**Exercise aim:** Scan the data for "injection" and copy each matching line.

Exercise materials Block Start

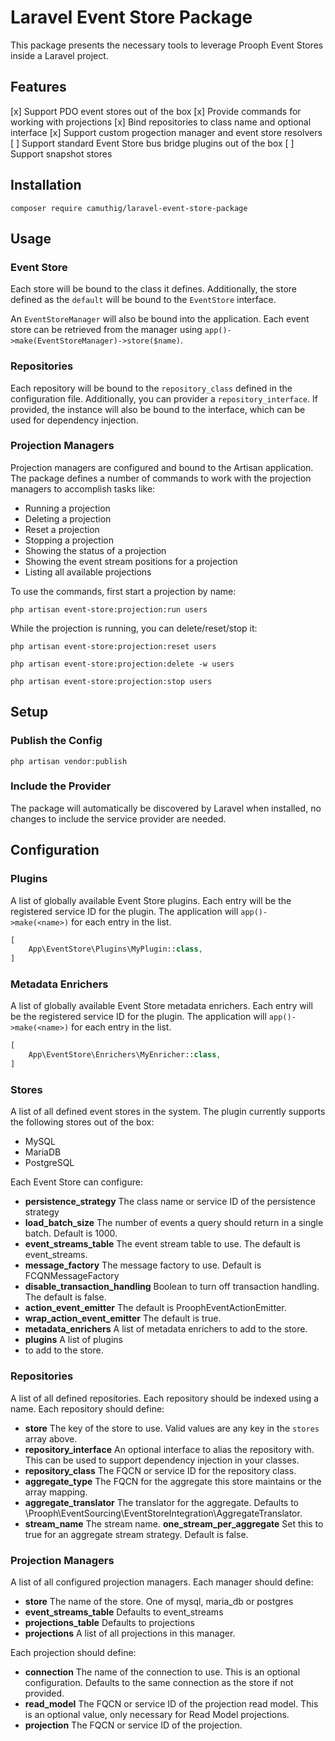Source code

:# Laravel Event Store Package

This package presents the necessary tools to leverage Prooph Event Stores inside
a Laravel project.

## Features

[x] Support PDO event stores out of the box
[x] Provide commands for working with projections
[x] Bind repositories to class name and optional interface
[x] Support custom progection manager and event store resolvers
[ ] Support standard Event Store bus bridge plugins out of the box
[ ] Support snapshot stores

## Installation

`composer require camuthig/laravel-event-store-package`

## Usage

### Event Store

Each store will be bound to the class it defines. Additionally, the store
defined as the `default` will be bound to the `EventStore` interface.

An `EventStoreManager` will also be bound into the application. Each event store
can be retrieved from the manager using
`app()->make(EventStoreManager)->store($name)`.

### Repositories

Each repository will be bound to the `repository_class` defined in the
configuration file. Additionally, you can provider a `repository_interface`. If
provided, the instance will also be bound to the interface, which can be used
for dependency injection.

### Projection Managers

Projection managers are configured and bound to the Artisan application. The
package defines a number of commands to work with the projection managers to
accomplish tasks like:

* Running a projection
* Deleting a projection
* Reset a projection
* Stopping a projection
* Showing the status of a projection
* Showing the event stream positions for a projection
* Listing all available projections

To use the commands, first start a projection by name:

`php artisan event-store:projection:run users`

While the projection is running, you can delete/reset/stop it:

`php artisan event-store:projection:reset users`

`php artisan event-store:projection:delete -w users`

`php artisan event-store:projection:stop users`


## Setup

### Publish the Config

`php artisan vendor:publish`

### Include the Provider

The package will automatically be discovered by Laravel when installed, no
changes to include the service provider are needed.

## Configuration

### Plugins

A list of globally available Event Store plugins. Each entry will be the
registered service ID for the plugin. The application will `app()->make(<name>)`
for each entry in the list.

```php
[
    App\EventStore\Plugins\MyPlugin::class,
]

```

### Metadata Enrichers

A list of globally available Event Store metadata enrichers. Each entry
will be the registered service ID for the plugin. The application will
`app()->make(<name>)` for each entry in the list.

```php
[
    App\EventStore\Enrichers\MyEnricher::class,
]

```

### Stores

A list of all defined event stores in the system. The plugin currently supports
the following stores out of the box:

* MySQL
* MariaDB
* PostgreSQL

Each Event Store can configure:

* **persistence_strategy** The class name or service ID of the persistence
strategy 
* **load_batch_size** The number of events a query should return in a
single batch. Default is 1000. 
* **event_streams_table** The event stream table to use. The default is
event_streams.
* **message_factory** The message factory to use. Default is FCQNMessageFactory 
* **disable_transaction_handling** Boolean to turn off transaction handling. The
default is false.
* **action_event_emitter** The default is ProophEventActionEmitter.
* **wrap_action_event_emitter** The default is true. 
* **metadata_enrichers** A list of metadata enrichers to add to the store. 
* **plugins** A list of plugins
* to add to the store.

### Repositories

A list of all defined repositories. Each repository should be indexed using
a name. Each repository should define:

* **store** The key of the store to use. Valid values are any key in the
`stores` array above. 
* **repository_interface** An optional interface to alias the repository with.
This can be used to support dependency injection in your classes.
* **repository_class** The FQCN or service ID for the repository class. 
* **aggregate_type** The FQCN for the aggregate this store maintains or the
array mapping.
* **aggregate_translator** The translator for the aggregate. Defaults
to \Prooph\EventSourcing\EventStoreIntegration\AggregateTranslator.
* **stream_name** The stream name. **one_stream_per_aggregate** Set this to 
true for an aggregate stream strategy. Default is false.

### Projection Managers

A list of all configured projection managers. Each manager should define: 

* **store** The name of the store. One of mysql, maria_db or postgres
* **event_streams_table** Defaults to event_streams
* **projections_table** Defaults to projections
* **projections** A list of all projections in this manager.

Each projection should define:

* **connection** The name of the connection to use. This is an optional
configuration. Defaults to the same connection as the store if not provided.
* **read_model** The FQCN or service ID of the projection read model. This 
is an optional value, only necessary for Read Model projections.
* **projection** The FQCN or service ID of the projection.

Exercise materials Block End

**Output of the exercise:**
for dependency injection.
This can be used to support dependency injection in your classes.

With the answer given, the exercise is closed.